== What you have to do ==
The data is to be transcribed in full, with nothing missed.

(Source texts of formatted documents)
◇ ◇ ◇

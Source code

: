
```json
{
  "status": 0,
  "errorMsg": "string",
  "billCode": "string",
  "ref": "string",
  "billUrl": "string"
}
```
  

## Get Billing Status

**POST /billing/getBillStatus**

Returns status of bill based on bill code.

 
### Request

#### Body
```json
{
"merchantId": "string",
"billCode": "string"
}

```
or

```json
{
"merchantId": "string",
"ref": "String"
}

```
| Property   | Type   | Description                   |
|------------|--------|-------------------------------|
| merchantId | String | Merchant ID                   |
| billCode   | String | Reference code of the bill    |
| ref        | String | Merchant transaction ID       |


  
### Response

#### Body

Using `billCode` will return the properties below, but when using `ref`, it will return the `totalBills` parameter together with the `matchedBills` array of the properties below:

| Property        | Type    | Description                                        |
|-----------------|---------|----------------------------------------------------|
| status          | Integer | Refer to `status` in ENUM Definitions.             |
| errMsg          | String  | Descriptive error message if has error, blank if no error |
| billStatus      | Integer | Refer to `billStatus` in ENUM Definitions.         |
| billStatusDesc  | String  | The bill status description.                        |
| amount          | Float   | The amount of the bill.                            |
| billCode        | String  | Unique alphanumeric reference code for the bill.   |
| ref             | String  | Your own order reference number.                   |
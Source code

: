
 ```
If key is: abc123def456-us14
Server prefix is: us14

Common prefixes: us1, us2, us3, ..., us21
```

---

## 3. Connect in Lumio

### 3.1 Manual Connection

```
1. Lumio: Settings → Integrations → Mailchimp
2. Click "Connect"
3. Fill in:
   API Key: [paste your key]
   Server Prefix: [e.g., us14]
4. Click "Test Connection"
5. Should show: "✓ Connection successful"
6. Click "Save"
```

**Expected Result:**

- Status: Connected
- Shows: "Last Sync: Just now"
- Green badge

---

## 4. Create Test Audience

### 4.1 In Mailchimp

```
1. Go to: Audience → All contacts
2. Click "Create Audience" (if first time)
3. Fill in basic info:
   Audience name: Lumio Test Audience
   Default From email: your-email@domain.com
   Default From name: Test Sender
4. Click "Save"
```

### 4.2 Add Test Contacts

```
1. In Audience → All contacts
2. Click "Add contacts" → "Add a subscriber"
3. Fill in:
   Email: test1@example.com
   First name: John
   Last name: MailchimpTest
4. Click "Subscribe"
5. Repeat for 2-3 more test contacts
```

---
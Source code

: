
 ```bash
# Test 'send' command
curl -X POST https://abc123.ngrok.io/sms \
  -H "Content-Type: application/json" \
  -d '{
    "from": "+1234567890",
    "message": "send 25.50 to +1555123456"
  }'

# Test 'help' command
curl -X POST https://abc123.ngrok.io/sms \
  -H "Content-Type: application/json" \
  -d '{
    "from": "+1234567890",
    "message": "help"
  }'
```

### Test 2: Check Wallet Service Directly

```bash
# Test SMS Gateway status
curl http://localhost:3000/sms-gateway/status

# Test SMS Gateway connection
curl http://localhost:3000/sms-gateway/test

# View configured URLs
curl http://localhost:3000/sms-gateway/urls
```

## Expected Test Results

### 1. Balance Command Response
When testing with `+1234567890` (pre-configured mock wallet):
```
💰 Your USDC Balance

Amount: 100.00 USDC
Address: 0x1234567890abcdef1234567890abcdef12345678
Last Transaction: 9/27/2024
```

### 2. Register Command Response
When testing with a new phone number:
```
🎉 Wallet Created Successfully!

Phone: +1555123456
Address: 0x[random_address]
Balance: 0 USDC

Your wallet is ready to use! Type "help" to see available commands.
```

◇ ◇ ◇

== Output for this task ==
Source code

:
```json
{
  "status": 0,
  "errorMsg": "string",
  "billCode": "string",
  "ref": "string",
  "billUrl": "string"
}
```
  

## Get Billing Status

**POST /billing/getBillStatus**

Returns status of bill based on bill code.

 
### Request

#### Body
```json
{
"merchantId": "string",
"billCode": "string"
}

```
or

```json
{
"merchantId": "string",
"ref": "String"
}

```
| Property   | Type   | Description                   |
|------------|--------|-------------------------------|
| merchantId | String | Merchant ID                   |
| billCode   | String | Reference code of the bill    |
| ref        | String | Merchant transaction ID       |


  
### Response

#### Body

Using `billCode` will return the properties below, but when using `ref`, it will return the `totalBills` parameter together with the `matchedBills` array of the properties below:

| Property        | Type    | Description                                        |
|-----------------|---------|----------------------------------------------------|
| status          | Integer | Refer to `status` in ENUM Definitions.             |
| errMsg          | String  | Descriptive error message if has error, blank if no error |
| billStatus      | Integer | Refer to `billStatus` in ENUM Definitions.         |
| billStatusDesc  | String  | The bill status description.                        |
| amount          | Float   | The amount of the bill.                            |
| billCode        | String  | Unique alphanumeric reference code for the bill.   |
| ref             | String  | Your own order reference number.                   |
Source code

:
 ```
If key is: abc123def456-us14
Server prefix is: us14

Common prefixes: us1, us2, us3, ..., us21
```

---

## 3. Connect in Lumio

### 3.1 Manual Connection

```
1. Lumio: Settings → Integrations → Mailchimp
2. Click "Connect"
3. Fill in:
   API Key: [paste your key]
   Server Prefix: [e.g., us14]
4. Click "Test Connection"
5. Should show: "✓ Connection successful"
6. Click "Save"
```

**Expected Result:**

- Status: Connected
- Shows: "Last Sync: Just now"
- Green badge

---

## 4. Create Test Audience

### 4.1 In Mailchimp

```
1. Go to: Audience → All contacts
2. Click "Create Audience" (if first time)
3. Fill in basic info:
   Audience name: Lumio Test Audience
   Default From email: your-email@domain.com
   Default From name: Test Sender
4. Click "Save"
```

### 4.2 Add Test Contacts

```
1. In Audience → All contacts
2. Click "Add contacts" → "Add a subscriber"
3. Fill in:
   Email: test1@example.com
   First name: John
   Last name: MailchimpTest
4. Click "Subscribe"
5. Repeat for 2-3 more test contacts
```

---
Source code

:
 ```bash
# Test 'send' command
curl -X POST https://abc123.ngrok.io/sms \
  -H "Content-Type: application/json" \
  -d '{
    "from": "+1234567890",
    "message": "send 25.50 to +1555123456"
  }'

# Test 'help' command
curl -X POST https://abc123.ngrok.io/sms \
  -H "Content-Type: application/json" \
  -d '{
    "from": "+1234567890",
    "message": "help"
  }'
```

### Test 2: Check Wallet Service Directly

```bash
# Test SMS Gateway status
curl http://localhost:3000/sms-gateway/status

# Test SMS Gateway connection
curl http://localhost:3000/sms-gateway/test

# View configured URLs
curl http://localhost:3000/sms-gateway/urls
```

## Expected Test Results

### 1. Balance Command Response
When testing with `+1234567890` (pre-configured mock wallet):
```
💰 Your USDC Balance

Amount: 100.00 USDC
Address: 0x1234567890abcdef1234567890abcdef12345678
Last Transaction: 9/27/2024
```

### 2. Register Command Response
When testing with a new phone number:
```
🎉 Wallet Created Successfully!

Phone: +1555123456
Address: 0x[random_address]
Balance: 0 USDC

Your wallet is ready to use! Type "help" to see available commands.
```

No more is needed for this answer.